PLOT– Fifteen-year-old Lane Roanoke’s life has just been turned upside down. Her mother, Camilla, has committed suicide, and Lane has been uprooted from her city life in New York to live with her maternal grandparents and younger cousin, Allegra, in rural Kansas. Lane has never known her grandparents; her mother ran away from their home as a pregnant teen and remained estranged. Lane soon learns that the Roanoke family harbors a dark secret and that the females of the family either runaway or die young from tragic causes. Will Lane become the next victim in the Roanoke curse?

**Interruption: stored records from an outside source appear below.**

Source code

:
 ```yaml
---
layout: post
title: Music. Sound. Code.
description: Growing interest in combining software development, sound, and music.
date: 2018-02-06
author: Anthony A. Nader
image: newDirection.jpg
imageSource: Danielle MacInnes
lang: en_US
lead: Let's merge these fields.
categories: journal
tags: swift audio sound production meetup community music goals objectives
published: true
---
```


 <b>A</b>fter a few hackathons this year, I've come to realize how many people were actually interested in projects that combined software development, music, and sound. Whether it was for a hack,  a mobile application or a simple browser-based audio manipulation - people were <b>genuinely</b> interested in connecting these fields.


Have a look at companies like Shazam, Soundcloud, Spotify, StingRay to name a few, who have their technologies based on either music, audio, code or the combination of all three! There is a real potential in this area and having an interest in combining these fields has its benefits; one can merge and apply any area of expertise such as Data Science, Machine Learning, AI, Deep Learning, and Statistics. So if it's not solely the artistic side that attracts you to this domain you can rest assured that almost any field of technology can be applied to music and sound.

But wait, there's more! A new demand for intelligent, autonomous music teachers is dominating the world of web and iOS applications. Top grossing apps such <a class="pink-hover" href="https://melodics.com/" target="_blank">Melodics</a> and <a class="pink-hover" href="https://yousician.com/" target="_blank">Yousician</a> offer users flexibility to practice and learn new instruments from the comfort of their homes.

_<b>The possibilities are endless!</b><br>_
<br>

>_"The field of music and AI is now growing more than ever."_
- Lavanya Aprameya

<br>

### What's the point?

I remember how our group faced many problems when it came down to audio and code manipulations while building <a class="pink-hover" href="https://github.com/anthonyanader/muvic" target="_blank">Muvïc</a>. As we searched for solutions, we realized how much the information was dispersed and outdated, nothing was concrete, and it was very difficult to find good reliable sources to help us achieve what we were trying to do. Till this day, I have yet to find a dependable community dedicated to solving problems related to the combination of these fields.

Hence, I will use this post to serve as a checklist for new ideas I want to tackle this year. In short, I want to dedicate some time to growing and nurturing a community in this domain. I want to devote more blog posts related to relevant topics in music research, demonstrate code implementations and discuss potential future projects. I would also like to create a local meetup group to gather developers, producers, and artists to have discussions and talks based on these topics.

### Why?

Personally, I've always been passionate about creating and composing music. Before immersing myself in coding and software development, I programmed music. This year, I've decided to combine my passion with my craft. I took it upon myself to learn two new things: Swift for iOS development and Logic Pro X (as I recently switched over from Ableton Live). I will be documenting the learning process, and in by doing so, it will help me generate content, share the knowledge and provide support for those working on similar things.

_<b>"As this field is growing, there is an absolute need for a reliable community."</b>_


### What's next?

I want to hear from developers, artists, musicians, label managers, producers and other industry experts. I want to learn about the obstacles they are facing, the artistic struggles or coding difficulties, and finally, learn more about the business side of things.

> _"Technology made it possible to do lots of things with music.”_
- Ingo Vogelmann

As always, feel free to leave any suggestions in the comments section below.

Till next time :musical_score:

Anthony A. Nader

LIKE- The Roanoke Girls is a compelling story; a page-turner. I ripped through it in less than a day. The great Roanoke secret is so utterly disturbing, that it’s like a car crash: I knew I shouldn’t want to look, but I did. I had to. It’s taboo, salacious, and shocking. I can’t remember the last time I read a novel with this much shock value. The Roanoke secret isn’t necessarily a surprise, as the hints are clear early on, however the element of surprise isn’t necessary, as being in on the secret, and watching how it all plays out, is the hook.
Shock value aside, what makes The Roanoke Girls so readable, is Engel’s writing. Her narrative is strong and she deftly handles that delicate balance of writing in a way that is plain and flows, yet is filled with unusual descriptions and sensory imagery. In other words, her writing isn’t flowery or bogged down with description, yet in many place, I paused to admire her descriptive phrases. She has a knack for constructing beautiful, powerful sentences. The pacing and intensity never drops either. The Roanoke Girls has all of the elements of a well-balanced, readable novel.
The Roanoke Girls is told both in flashbacks and in the present day, where we learn that Lane left the Roanoke household shortly after arriving, but Allegra, who stayed, is now the latest girl missing. Lane returns to Kansas to search for her cousin. The story is revealed in a third way; through short chapters dedicated to each Roanoke girl, giving us a closer look at these mysterious women, such as Allegra’s mother or a female baby that died. I like how Engel used these chapters to slightly lift the veil of mystery and tease out the ultimate secret of the Roanoke household.
DISLIKE– I’m trying to write this, without giving spoilers, so it may be vague…but I’m not sure why all of the Roanoke girls fell under the same spell. Although I found the story fascinating, I’m not sure that I found it believable. Maybe adding another perspective would have given this clarity? I’m not sure.
RECOMMEND– Yes, if you can handle stories that are shocking and uncomfortable. You will squirm. The Roanoke Girls is not going to be for everyone, but if it sounds up your alley, I can recommend it as an engaging read and Engel as a talented storyteller. The Roanoke Girls will certainly stick in my memory for a long time.